Matt [laughing]: I know there'due south no airport policy nigh not talking about the conspiracy theory. I think that some people are and then flabbergasted by the attention that people are paying to that that they don't know what to say and cull not to say anything.

What are the positive and negative aspects of having conspiracy theories associated with your collection?

Matt: The positive is that everyone talks about it. It'due south a civilisation of itself now, and in that location'due south always more than discussion, people all around the world paying attention to this art collection. And once yous get past the irreconcilable conversation of "Is there or is at that place not going to exist an end of the world in 2012 and will DIA be the majuscule of the new world order" … you can actually talk about what art ways and how the creative person conveys the information and how artists when they create and put their whole abilities into telling a story, they hand it over to the people looking at the art. And they actually do sacrifice a lot of their own personal endeavor to what people bring to these sculptures, to these pieces of artwork. Then that super valuable conversation virtually what public art is and how we should properly spend this money and how things are selected is really skilful to accept. And that's the big positive.
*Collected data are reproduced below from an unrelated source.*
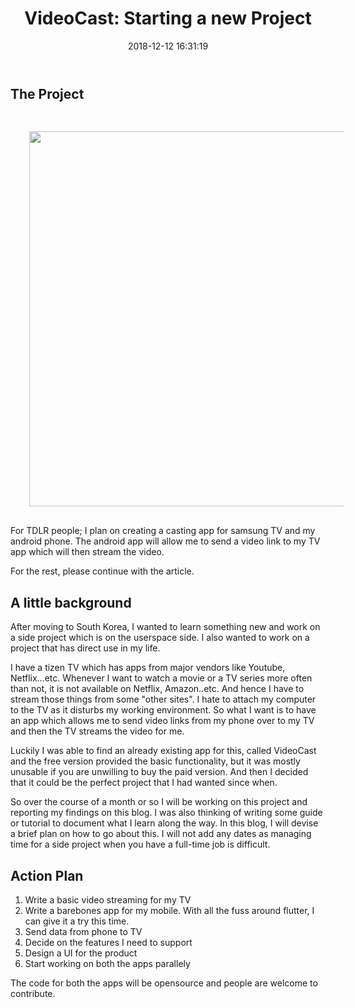 ﻿---
layout:     post
title:      "VideoCast: Starting a new Project" 
date:       2018-12-12 16:31:19
excerpt_separator: <!--more-->
categories: Programming 
tags: [programming]
comments:   true

---
## The Project

<img class="center-image" src="{{ site.baseurl }}/assets/images/new_project.png" style="width:600px;padding:30px"/>
For TDLR people; I plan on creating a casting app for samsung TV and my android phone. The android app will allow me to send a video link to
my TV app which will then stream the video.

For the rest, please continue with the article.

<!--more-->
## A little background

After moving to South Korea, I wanted to learn something new and work on a side project which is on the userspace side.
I also wanted to work on a project that has direct use in my life.

I have a tizen TV which has apps from major vendors like Youtube, Netflix...etc.
Whenever I want to watch a movie or a TV series more often than not, it is not available on Netflix, Amazon..etc. And hence 
I have to stream those things from some "other sites". I hate to attach my computer to the TV as it disturbs my working
environment. So what I want is to have an app which allows me to send video links from my phone over to my TV and then
the TV streams the video for me. 

Luckily I was able to find an already existing app for this, called VideoCast and the free version provided the basic 
functionality, but it was mostly unusable if you are unwilling to buy the paid version. And then I decided that it could 
be the perfect project that I had wanted since when.

So over the course of a month or so I will be working on this project and reporting my findings on this blog. I was also
thinking of writing some guide or tutorial to document what I learn along the way. In this blog, I will devise a brief plan
on how to go about this. I will not add any dates as managing time for a side project when you have a full-time job is difficult. 

## Action Plan

1. Write a basic video streaming for my TV
2. Write a barebones app for my mobile. With all the fuss around flutter, I can give it a try this time.
3. Send data from phone to TV
4. Decide on the features I need to support
4. Design a UI for the product
5. Start working on both the apps parallely

The code for both the apps will be opensource and people are welcome to contribute.  

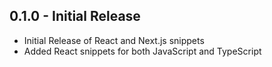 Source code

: ## 0.1.0 - Initial Release

- Initial Release of React and Next.js snippets
- Added React snippets for both JavaScript and TypeScript

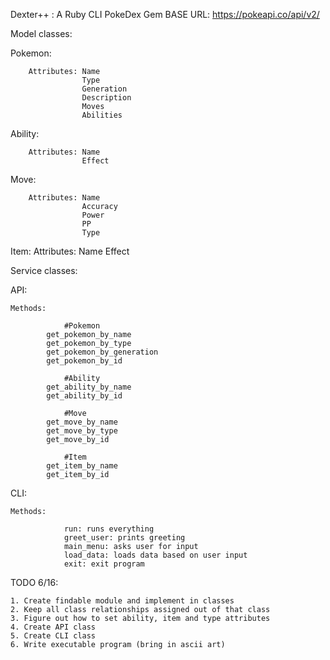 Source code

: Dexter++ : A Ruby CLI PokeDex Gem
BASE URL: https://pokeapi.co/api/v2/

Model classes:

Pokemon:

        Attributes: Name
                    Type
                    Generation
                    Description
                    Moves
                    Abilities
Ability:

        Attributes: Name
                    Effect

Move:

        Attributes: Name
                    Accuracy
                    Power
                    PP
                    Type

Item:
        Attributes: Name
                    Effect

Service classes:

API:

    Methods:

                #Pokemon
            get_pokemon_by_name
            get_pokemon_by_type
            get_pokemon_by_generation
            get_pokemon_by_id

                #Ability
            get_ability_by_name
            get_ability_by_id

                #Move
            get_move_by_name
            get_move_by_type
            get_move_by_id

                #Item
            get_item_by_name
            get_item_by_id

CLI:

    Methods:

                run: runs everything
                greet_user: prints greeting
                main_menu: asks user for input
                load_data: loads data based on user input
                exit: exit program


TODO 6/16: 

    1. Create findable module and implement in classes
    2. Keep all class relationships assigned out of that class
    3. Figure out how to set ability, item and type attributes
    4. Create API class
    5. Create CLI class
    6. Write executable program (bring in ascii art)

    

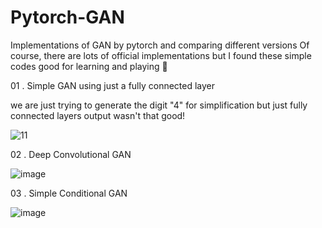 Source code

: # Pytorch-GAN

Implementations of GAN by pytorch and comparing different versions
Of course, there are lots of official implementations but I found these simple codes good for learning and playing 🙂

01 . Simple GAN using just a fully connected layer

we are just trying to generate the digit "4" for simplification
but just fully connected layers output wasn't that good!

![11](https://github.com/HosseinDahaei/Pytorch-GAN/assets/47916989/3a773ef3-1b6e-451f-90db-4d9a3fc97270)

02 . Deep Convolutional GAN

![image](https://github.com/user-attachments/assets/98df543f-ad10-4657-a1b5-559673156e02)


03 . Simple Conditional GAN

![image](https://github.com/user-attachments/assets/a4dd2fb9-6f68-4ee1-ad8e-cf352b023b84)
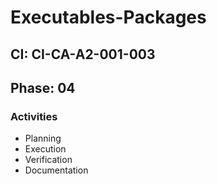 # Executables-Packages

## CI: CI-CA-A2-001-003
## Phase: 04

### Activities
- Planning
- Execution
- Verification
- Documentation
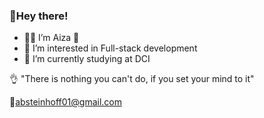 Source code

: ### 👋Hey there!

- 👩‍💻 I’m Aiza :revolving_hearts:
- 👀 I’m interested in Full-stack development
- 🌱 I’m currently studying at DCI

:ok_hand: "There is nothing you can't do, if you set your mind to it"

📧absteinhoff01@gmail.com

<!---
AizStein/AizStein is a ✨ special ✨ repository because its `README.md` (this file) appears on your GitHub profile.
You can click the Preview link to take a look at your changes.
--->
I think the negative is [the difficulty of knowing] how to educate people because the ability of a single person with a web log taking a picture of a corner of i of our murals and interpreting that—that has then much more resonance than anything official that we could practice, that telling the other side of the story is a big claiming.

How take yous tried to tell that story?

Jenny: …We accept tried to use social media to our benefit in that area. We have a very popular Facebook page and we do become a lot of commenters who are conspiracy theorists and people who are conspicuously just post-obit us because … they want to meet what the Illuminati is up to, what the aliens are up to underneath the airdrome, that sort of affair. It's been fun for u.s.a. to open upwards that dialogue between the public and the aerodrome, where we'll go and post a photo and a brusk story about a new art work, and it's fun to come across the comments roll in. You may run into a few comments that are accusing us of starting another conspiracy or playing into a conspiracy theory, only then immediately following that you'll meet a chat starting with other fans who are trying to explicate what the artwork is. That actually goes fifty-fifty beyond our art plan.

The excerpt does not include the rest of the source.